PROBLEM >>
When the data below is printed, every line must match exactly and the images must be absent.

Collected data:
[Start of Attachment]
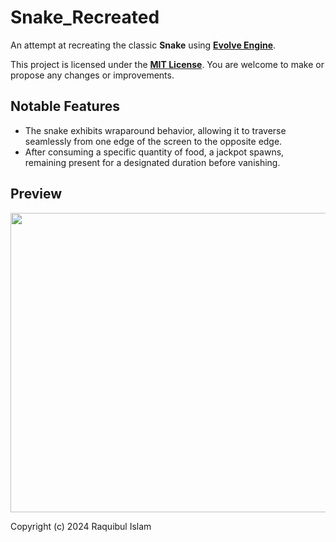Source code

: # Snake_Recreated

An attempt at recreating the classic **Snake** using **[Evolve Engine](https://github.com/shubha360/Evolve-Engine)**.

This project is licensed under the **[MIT License](LICENSE)**. You are welcome to make or propose any changes or improvements.

## Notable Features

- The snake exhibits wraparound behavior, allowing it to traverse seamlessly from one edge of the screen to the opposite edge.
- After consuming a specific quantity of food, a jackpot spawns, remaining present for a designated duration before vanishing.
  
## Preview

<img src="preview.gif" width="862" height="479" />

Copyright (c) 2024 Raquibul Islam

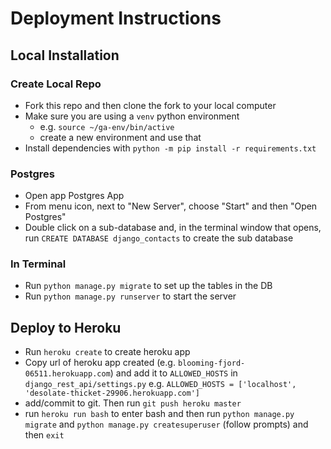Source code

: # Deployment Instructions

## Local Installation

### Create Local Repo

- Fork this repo and then clone the fork to your local computer
- Make sure you are using a `venv` python environment
	- e.g. `source ~/ga-env/bin/active`
	- create a new environment and use that
- Install dependencies with `python -m pip install -r requirements.txt`

### Postgres

- Open app Postgres App
- From menu icon, next to "New Server", choose "Start" and then "Open Postgres"
- Double click on a sub-database and, in the terminal window that opens, run `CREATE DATABASE django_contacts` to create the sub database

### In Terminal

- Run `python manage.py migrate` to set up the tables in the DB
- Run `python manage.py runserver` to start the server

## Deploy to Heroku

- Run `heroku create` to create heroku app
- Copy url of heroku app created (e.g. `blooming-fjord-06511.herokuapp.com`) and add it to `ALLOWED_HOSTS` in `django_rest_api/settings.py`
	e.g. `ALLOWED_HOSTS = ['localhost', 'desolate-thicket-29906.herokuapp.com']`
- add/commit to git.  Then run `git push heroku master` 
- run `heroku run bash` to enter bash and then run `python manage.py migrate` and `python manage.py createsuperuser` (follow prompts) and then `exit` 
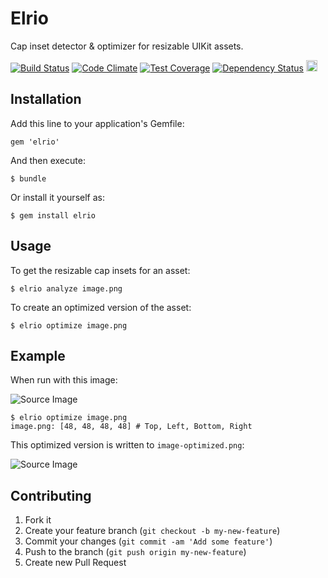 # Elrio

Cap inset detector & optimizer for resizable UIKit assets.

<a href="https://travis-ci.org/cbguder/elrio"><img src="https://travis-ci.org/cbguder/elrio.svg?branch=master" alt="Build Status"></a>
<a href="https://codeclimate.com/github/cbguder/elrio"><img src="https://codeclimate.com/github/cbguder/elrio.png" alt="Code Climate"></a>
<a href="https://codeclimate.com/github/cbguder/elrio"><img src="https://codeclimate.com/github/cbguder/elrio/coverage.png" alt="Test Coverage"></a>
<a href='https://gemnasium.com/cbguder/elrio'><img src="https://gemnasium.com/cbguder/elrio.png" alt="Dependency Status" /></a>
<a href="http://badge.fury.io/rb/elrio"><img src="https://badge.fury.io/rb/elrio@2x.png" alt="Gem Version" height="18"></a>

## Installation

Add this line to your application's Gemfile:

    gem 'elrio'

And then execute:

    $ bundle

Or install it yourself as:

    $ gem install elrio

## Usage

  To get the resizable cap insets for an asset:

    $ elrio analyze image.png

  To create an optimized version of the asset:

    $ elrio optimize image.png

## Example

  When run with this image:

  ![Source Image](https://raw.github.com/cbguder/elrio/master/spec/fixtures/original.png)

    $ elrio optimize image.png
    image.png: [48, 48, 48, 48] # Top, Left, Bottom, Right

  This optimized version is written to `image-optimized.png`:

  ![Source Image](https://raw.github.com/cbguder/elrio/master/spec/fixtures/optimized.png)

## Contributing

1. Fork it
2. Create your feature branch (`git checkout -b my-new-feature`)
3. Commit your changes (`git commit -am 'Add some feature'`)
4. Push to the branch (`git push origin my-new-feature`)
5. Create new Pull Request
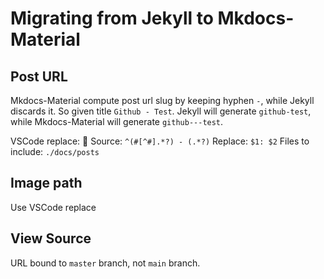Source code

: # Migrating from Jekyll to Mkdocs-Material

## Post URL

Mkdocs-Material compute post url slug by keeping hyphen `-`, while Jekyll discards it. So given title `Github - Test`. Jekyll will generate `github-test`, while Mkdocs-Material will generate `github---test`.

VSCode replace:
:rocket:
Source: `^(#[^#].*?) - (.*?)`
Replace: `$1: $2`
Files to include: `./docs/posts`

## Image path

Use VSCode replace

## View Source

URL bound to `master` branch, not `main` branch.

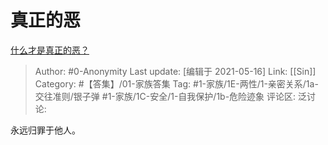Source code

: # 真正的恶
[什么才是真正的恶？](https://www.zhihu.com/question/53487831/answer/527128816)

> Author: #0-Anonymity
> Last update: [编辑于 2021-05-16]
> Link: [[Sin]]
> Category: #【答集】/01-家族答集
> Tag:  #1-家族/1E-两性/1-亲密关系/1a-交往准则/银子弹 #1-家族/1C-安全/1-自我保护/1b-危险迹象 
> 评论区:
> 泛讨论:

永远归罪于他人。
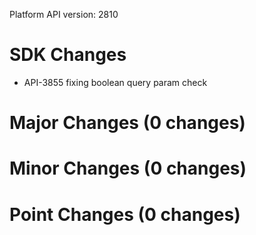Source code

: Platform API version: 2810


# SDK Changes

* API-3855 fixing boolean query param check

# Major Changes (0 changes)


# Minor Changes (0 changes)


# Point Changes (0 changes)
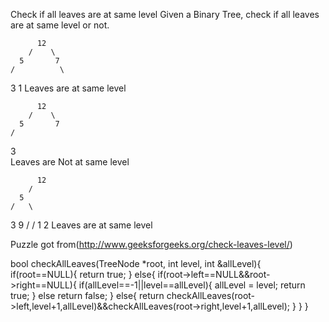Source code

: Check if all leaves are at same level
Given a Binary Tree, check if all leaves are at same level or not.

          12
        /    \
      5       7       
    /          \ 
   3            1
  Leaves are at same level

          12
        /    \
      5       7       
    /          
   3          
   Leaves are Not at same level


          12
        /    
      5             
    /   \        
   3     9
  /      /
 1      2
 Leaves are at same level
 
 Puzzle got from(http://www.geeksforgeeks.org/check-leaves-level/)
 
 bool checkAllLeaves(TreeNode *root, int level, int &allLevel){
 	if(root==NULL){
 		return true;
 	}
 	else{
 		if(root->left==NULL&&root->right==NULL){
 			if(allLevel==-1||level==allLevel){
 				allLevel = level;
 				return true;
 			}
 			else
 				return false;
 		}
 		else{
 			return checkAllLeaves(root->left,level+1,allLevel)&&checkAllLeaves(root->right,level+1,allLevel);
 		}
 	}
 }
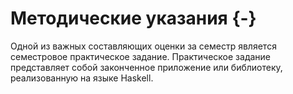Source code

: # Методические указания {-}

Одной из важных составляющих оценки за семестр является семестровое практическое задание.
Практическое задание представляет собой законченное приложение или библиотеку,
реализованную на языке Haskell.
[End of Attachment]
EXERCISE ANSWER >>
Source code

: # Snake_Recreated

An attempt at recreating the classic **Snake** using **[Evolve Engine](https://github.com/shubha360/Evolve-Engine)**.

This project is licensed under the **[MIT License](LICENSE)**. You are welcome to make or propose any changes or improvements.

## Notable Features

- The snake exhibits wraparound behavior, allowing it to traverse seamlessly from one edge of the screen to the opposite edge.
- After consuming a specific quantity of food, a jackpot spawns, remaining present for a designated duration before vanishing.
  
## Preview

<img src="preview.gif" width="862" height="479" />

Copyright (c) 2024 Raquibul Islam

Source code

: # Deployment Instructions

## Local Installation

### Create Local Repo

- Fork this repo and then clone the fork to your local computer
- Make sure you are using a `venv` python environment
	- e.g. `source ~/ga-env/bin/active`
	- create a new environment and use that
- Install dependencies with `python -m pip install -r requirements.txt`

### Postgres

- Open app Postgres App
- From menu icon, next to "New Server", choose "Start" and then "Open Postgres"
- Double click on a sub-database and, in the terminal window that opens, run `CREATE DATABASE django_contacts` to create the sub database

### In Terminal

- Run `python manage.py migrate` to set up the tables in the DB
- Run `python manage.py runserver` to start the server

## Deploy to Heroku

- Run `heroku create` to create heroku app
- Copy url of heroku app created (e.g. `blooming-fjord-06511.herokuapp.com`) and add it to `ALLOWED_HOSTS` in `django_rest_api/settings.py`
	e.g. `ALLOWED_HOSTS = ['localhost', 'desolate-thicket-29906.herokuapp.com']`
- add/commit to git.  Then run `git push heroku master` 
- run `heroku run bash` to enter bash and then run `python manage.py migrate` and `python manage.py createsuperuser` (follow prompts) and then `exit` 
 # Elrio

Cap inset detector & optimizer for resizable UIKit assets.

<a href="https://travis-ci.org/cbguder/elrio"><img src="https://travis-ci.org/cbguder/elrio.svg?branch=master" alt="Build Status"></a>
<a href="https://codeclimate.com/github/cbguder/elrio"><img src="https://codeclimate.com/github/cbguder/elrio.png" alt="Code Climate"></a>
<a href="https://codeclimate.com/github/cbguder/elrio"><img src="https://codeclimate.com/github/cbguder/elrio/coverage.png" alt="Test Coverage"></a>
<a href='https://gemnasium.com/cbguder/elrio'><img src="https://gemnasium.com/cbguder/elrio.png" alt="Dependency Status" /></a>
<a href="http://badge.fury.io/rb/elrio"><img src="https://badge.fury.io/rb/elrio@2x.png" alt="Gem Version" height="18"></a>

## Installation

Add this line to your application's Gemfile:

    gem 'elrio'

And then execute:

    $ bundle

Or install it yourself as:

    $ gem install elrio

## Usage

  To get the resizable cap insets for an asset:

    $ elrio analyze image.png

  To create an optimized version of the asset:

    $ elrio optimize image.png

## Example

  When run with this image:

  ![Source Image](https://raw.github.com/cbguder/elrio/master/spec/fixtures/original.png)

    $ elrio optimize image.png
    image.png: [48, 48, 48, 48] # Top, Left, Bottom, Right

  This optimized version is written to `image-optimized.png`:

  ![Source Image](https://raw.github.com/cbguder/elrio/master/spec/fixtures/optimized.png)

## Contributing

1. Fork it
2. Create your feature branch (`git checkout -b my-new-feature`)
3. Commit your changes (`git commit -am 'Add some feature'`)
4. Push to the branch (`git push origin my-new-feature`)
5. Create new Pull Request
Source code

: # Migrating from Jekyll to Mkdocs-Material

## Post URL

Mkdocs-Material compute post url slug by keeping hyphen `-`, while Jekyll discards it. So given title `Github - Test`. Jekyll will generate `github-test`, while Mkdocs-Material will generate `github---test`.

VSCode replace:
:rocket:
Source: `^(#[^#].*?) - (.*?)`
Replace: `$1: $2`
Files to include: `./docs/posts`

## Image path

Use VSCode replace

## View Source

URL bound to `master` branch, not `main` branch.

Source code

: # 真正的恶
[什么才是真正的恶？](https://www.zhihu.com/question/53487831/answer/527128816)

> Author: #0-Anonymity
> Last update: [编辑于 2021-05-16]
> Link: [[Sin]]
> Category: #【答集】/01-家族答集
> Tag:  #1-家族/1E-两性/1-亲密关系/1a-交往准则/银子弹 #1-家族/1C-安全/1-自我保护/1b-危险迹象 
> 评论区:
> 泛讨论:

永远归罪于他人。
Source code

: Platform API version: 2810


# SDK Changes

* API-3855 fixing boolean query param check

# Major Changes (0 changes)


# Minor Changes (0 changes)


# Point Changes (0 changes)
Source code

: Check if all leaves are at same level
Given a Binary Tree, check if all leaves are at same level or not.

          12
        /    \
      5       7       
    /          \ 
   3            1
  Leaves are at same level

          12
        /    \
      5       7       
    /          
   3          
   Leaves are Not at same level


          12
        /    
      5             
    /   \        
   3     9
  /      /
 1      2
 Leaves are at same level
 
 Puzzle got from(http://www.geeksforgeeks.org/check-leaves-level/)
 
 bool checkAllLeaves(TreeNode *root, int level, int &allLevel){
 	if(root==NULL){
 		return true;
 	}
 	else{
 		if(root->left==NULL&&root->right==NULL){
 			if(allLevel==-1||level==allLevel){
 				allLevel = level;
 				return true;
 			}
 			else
 				return false;
 		}
 		else{
 			return checkAllLeaves(root->left,level+1,allLevel)&&checkAllLeaves(root->right,level+1,allLevel);
 		}
 	}
 }
Source code

: # Методические указания {-}

Одной из важных составляющих оценки за семестр является семестровое практическое задание.
Практическое задание представляет собой законченное приложение или библиотеку,
реализованную на языке Haskell.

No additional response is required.